2. To be able to give the partner the very best service with Genesis’ highest efficiency, considering all the partners’ particular requirements as much as possible, support, commissioning and training can be contracted by appointment only. An appointment can be made and a ticket can be opened via:
- Email: email@example.com/ firstname.lastname@example.org
- Phone : +41 32 36 56 060
3. Once a ticket has been opened, prepayment must be made to Genesis. As soon as this payment has been received by Genesis, it will contact the partner to confirm the scheduled support, commissioning and training session(s) of its choice. Once confirmed, this is binding and will be subtracted (if applicable) from the total of the support, commissioning and training package contracted. For any cancelations article 11 para. 5 will apply.
4. If the hours of the package that was contracted have not been fully used, they will stay valid for the duration of 1 calendar year from the moment in which they have been purchased. This excludes on-site support, commissioning, and training, as soon as travelling arrangements have been made by Genesis.
5. Any expenses, such as flight(s) and hotel(s) are not included in the support packages and will be charged in addition.
6. Besides the above, the rest of these terms & conditions apply, including article 7 regarding 35% surcharges and article 11 regarding additional work.
Article 17: Applicable law and competent court
1. These general terms and conditions and all agreements concluded between Genesis and the partner with reference to these general terms and conditions are subject to the substantive laws of Switzerland, under exclusion of the international private law and the Vienna Sales Convention.
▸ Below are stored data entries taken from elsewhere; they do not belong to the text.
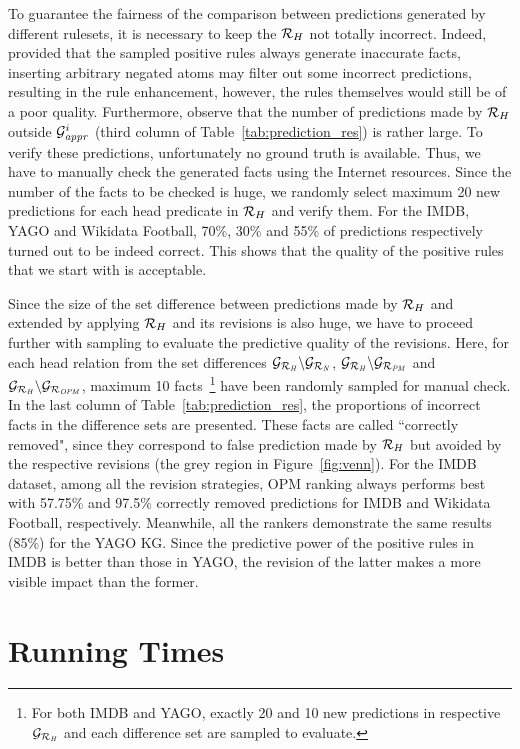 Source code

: To guarantee the fairness of the comparison between predictions generated by different rulesets, it is necessary to keep the $\mathcal{R}_H$ not totally incorrect. Indeed, provided that the sampled positive rules always generate inaccurate facts, inserting arbitrary negated atoms may filter out some incorrect predictions, resulting in the rule enhancement, however, the rules themselves would still be of a poor quality. Furthermore, observe that the number of predictions made by $\mathcal{R}_H$ outside $\mathcal{G}^i_{\mathit{appr}}$ (third column of Table~\ref{tab:prediction_res}) is rather large. To verify these predictions, unfortunately no ground truth is available. Thus, we have to manually check the generated facts using the Internet resources. Since the number of the facts to be checked is huge, we randomly select maximum 20 new predictions for each head predicate in $\mathcal{R}_H$ and verify them. For the IMDB, YAGO and Wikidata Football, 70\%, 30\% and 55\% of predictions respectively turned out to be indeed correct. This shows that the quality of the positive rules that we start with is acceptable.

Since the size of the set difference between predictions made by $\mathcal{R}_H$ and extended by applying $\mathcal{R}_H$ and its revisions is also huge, we have to proceed further with sampling to evaluate the predictive quality of the revisions. Here, for each head relation from the set differences $\mathcal{G}_{\mathcal{R}_{\mathit{H}}}\backslash \mathcal{G}_{\mathcal{R}_{\mathit{N}}}$, $\mathcal{G}_{\mathcal{R}_{\mathit{H}}}\backslash \mathcal{G}_{\mathcal{R}_{\mathit{PM}}}$ and $\mathcal{G}_{\mathcal{R}_{\mathit{H}}}\backslash \mathcal{G}_{\mathcal{R}_{\mathit{OPM}}}$, maximum 10 facts~\footnote{For both IMDB and YAGO, exactly 20 and 10 new predictions in respective $\mathcal{G}_{\mathcal{R}_{\mathit{H}}}$ and each difference set are sampled to evaluate.} have been randomly sampled for manual check. In the last column of Table~\ref{tab:prediction_res}, the proportions of incorrect facts in the difference sets are presented. These facts are called ``correctly removed", since they correspond to false prediction made by $\mathcal{R}_H$ but avoided by the respective revisions (the grey region in Figure~\ref{fig:venn}). For the IMDB dataset, among all the revision strategies, OPM ranking always performs best with 57.75\% and 97.5\% correctly removed predictions for IMDB and Wikidata Football, respectively. Meanwhile, all the rankers demonstrate the same results (85\%) for the YAGO KG. Since the predictive power of the positive rules in IMDB is better than those in YAGO, the revision of the latter makes a more visible impact than the former.

\section{Running Times}

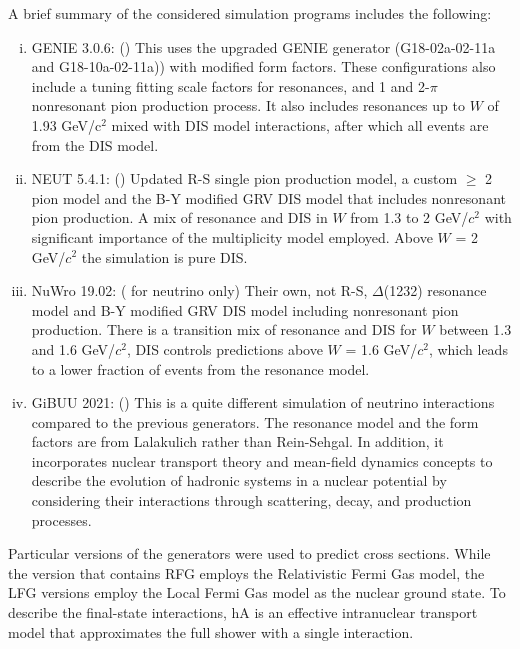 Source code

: \documentclass[aps, prd, twocolumn, showpacs, superscriptaddress, floatfix]{revtex4-2}
\begin{document}
A brief summary of the considered simulation programs includes the following:
\begin{enumerate}[(i)]
  \item GENIE 3.0.6: (\cite{GENIE:2022qrc}) This uses the upgraded GENIE generator (G18-02a-02-11a and G18-10a-02-11a)) with modified form factors. These configurations also include a tuning fitting scale factors for resonances, and 1 and 2-$\pi$ nonresonant pion production process. It also includes resonances up to $W$ of 1.93 GeV/c$^2$ mixed with DIS model interactions, after which all events are from the DIS model.
  \item NEUT 5.4.1: (\cite{Hayato:2021heg}) Updated R-S single pion production model, a custom $\geq$ 2 pion model and the B-Y modified GRV DIS model that includes nonresonant pion production. A mix of resonance and DIS in $W$ from 1.3 to 2 GeV/$c^2$ with significant importance of the multiplicity model employed. Above $W$ = 2 GeV/$c^2$ the simulation is pure DIS.
  \item NuWro 19.02: (\cite{Golan:2012rfa} for neutrino only) Their own, not R-S, $\Delta$(1232) resonance model and B-Y modified GRV DIS model including nonresonant pion production. There is a transition mix of resonance and DIS for $W$ between 1.3 and 1.6 GeV/$c^2$, DIS controls predictions above $W$ = 1.6 GeV/$c^2$, which leads to a lower fraction of events from the resonance model.
  \item GiBUU 2021: (\cite{Soplin:2023nxg}) This is a quite different simulation of neutrino interactions compared to the previous generators. The resonance model and the form factors are from Lalakulich \cite{Lalakulich:2010ss} rather than Rein-Sehgal. In addition, it incorporates nuclear transport theory and mean-field dynamics concepts to describe the evolution of hadronic systems in a nuclear potential by considering their interactions through scattering, decay, and production processes. 
\end{enumerate}

Particular versions of the generators were used to predict cross sections. While the version that contains RFG employs the Relativistic Fermi Gas model, the LFG versions employ the Local Fermi Gas model as the nuclear ground state. To describe the final-state interactions, hA is an effective intranuclear transport model that approximates the full shower with a single interaction.
\end{document}
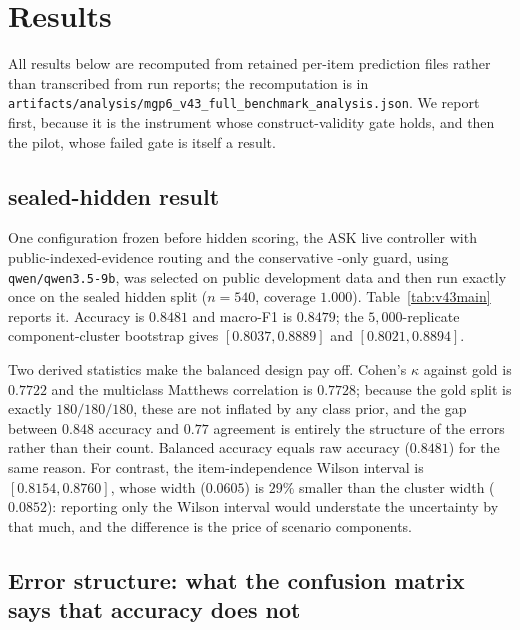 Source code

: \section{Results}
\label{sec:results}

All results below are recomputed from retained per-item prediction files rather
than transcribed from run reports; the recomputation is in
\texttt{artifacts/analysis/mgp6\_v43\_full\_benchmark\_analysis.json}. We report
\mgpc{} first, because it is the instrument whose construct-validity gate holds,
and then the \mgp{} pilot, whose failed gate is itself a result.

\subsection{\mgpc{} sealed-hidden result}
\label{sec:results:hidden}

One configuration frozen before hidden scoring, the ASK live controller with
public-indexed-evidence routing and the conservative \abstain-only guard, using
\texttt{qwen/qwen3.5-9b}, was selected on public development data and then run
exactly once on the sealed hidden split ($n=540$, coverage $1.000$).
Table~\ref{tab:v43main} reports it. Accuracy is $0.8481$ and macro-F1 is
$0.8479$; the $5{,}000$-replicate component-cluster bootstrap gives
$[0.8037, 0.8889]$ and $[0.8021, 0.8894]$.

Two derived statistics make the balanced design pay off. Cohen's $\kappa$
against gold is $0.7722$ and the multiclass Matthews correlation is $0.7728$;
because the gold split is exactly $180/180/180$, these are not inflated by any
class prior, and the gap between $0.848$ accuracy and $0.77$ agreement is
entirely the structure of the errors rather than their count. Balanced accuracy
equals raw accuracy ($0.8481$) for the same reason. For contrast, the
item-independence Wilson interval is $[0.8154, 0.8760]$, whose width
($0.0605$) is $29\%$ smaller than the cluster width ($0.0852$): reporting only
the Wilson interval would understate the uncertainty by that much, and the
difference is the price of scenario components.



\subsection{Error structure: what the confusion matrix says that accuracy does not}
\label{sec:results:confusion}

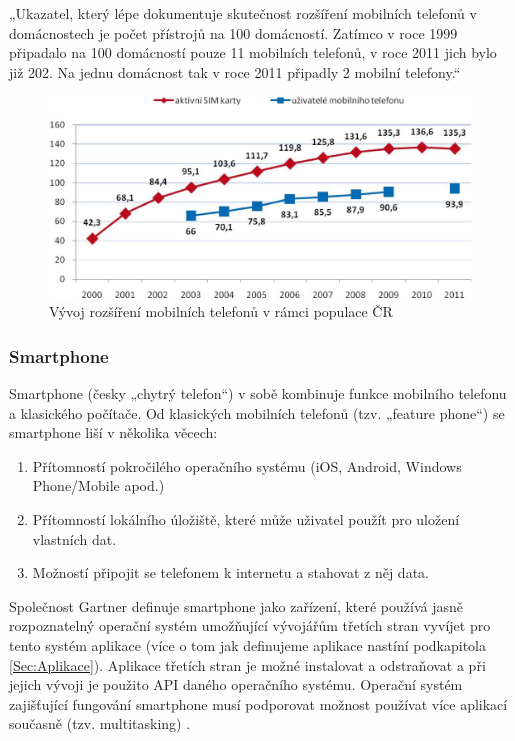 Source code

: „Ukazatel, který lépe dokumentuje skutečnost rozšíření mobilních telefonů v domácnostech je počet přístrojů na 100 domácností. Zatímco v roce 1999 připadalo na 100 domácností pouze 11 mobilních telefonů, v roce 2011 jich bylo již 202. Na jednu domácnost tak v roce 2011 připadly 2 mobilní telefony.“ \cite{csu_informacni_technologie_v_domacnostech}

\begin{figure}\centering
\includegraphics[scale=0.4]{graf_mobily_csu.eps}
\caption{Vývoj rozšíření mobilních telefonů v rámci populace ČR}
\label{fig:RozsireniMobil}
\end{figure}

\subsubsection{Smartphone}
Smartphone (česky „chytrý telefon“) v sobě kombinuje funkce mobilního telefonu a klasického počítače. Od klasických mobilních telefonů (tzv. „feature phone“) se smartphone liší v několika věcech:

\begin{enumerate}
	\item Přítomností pokročilého operačního systému (iOS, Android, Windows Phone/Mobile apod.)
	\item Přítomností lokálního úložiště, které může uživatel použít pro uložení vlastních dat.
	\item Možností připojit se telefonem k internetu a stahovat z něj data.
\end{enumerate}

Společnost Gartner definuje smartphone jako zařízení, které používá jasně rozpoznatelný operační systém umožňující vývojářům třetích stran vyvíjet pro tento systém aplikace (více o tom jak definujeme aplikace nastíní podkapitola \ref{Sec:Aplikace}). Aplikace třetích stran je možné instalovat a odstraňovat a při jejich vývoji je použito API daného operačního systému. Operační systém zajišťující fungování smartphone musí podporovat možnost používat více aplikací současně (tzv. multitasking) \cite{gartner_smartphone_definition}.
2. The exclusive jurisdiction is Bern.
Article 18: Changes to these general terms & conditions
1. The present general terms and conditions can be changed by Genesis at any time and be replaced by new provisions, which Genesis can publish on its website or otherwise communicate to the partner. The changed terms and conditions apply to all orders placed by the partner after their publication on its website or other communication to the partner.
Article 19: Miscellaneous
1. Should individual provisions of this contract be or become ineffective or contain a loophole, this shall not affect the remaining provisions. The parties undertake to replace the ineffective regulation with a legally permissible regulation that comes closest to the economic purpose of the ineffective regulation or fills this gap.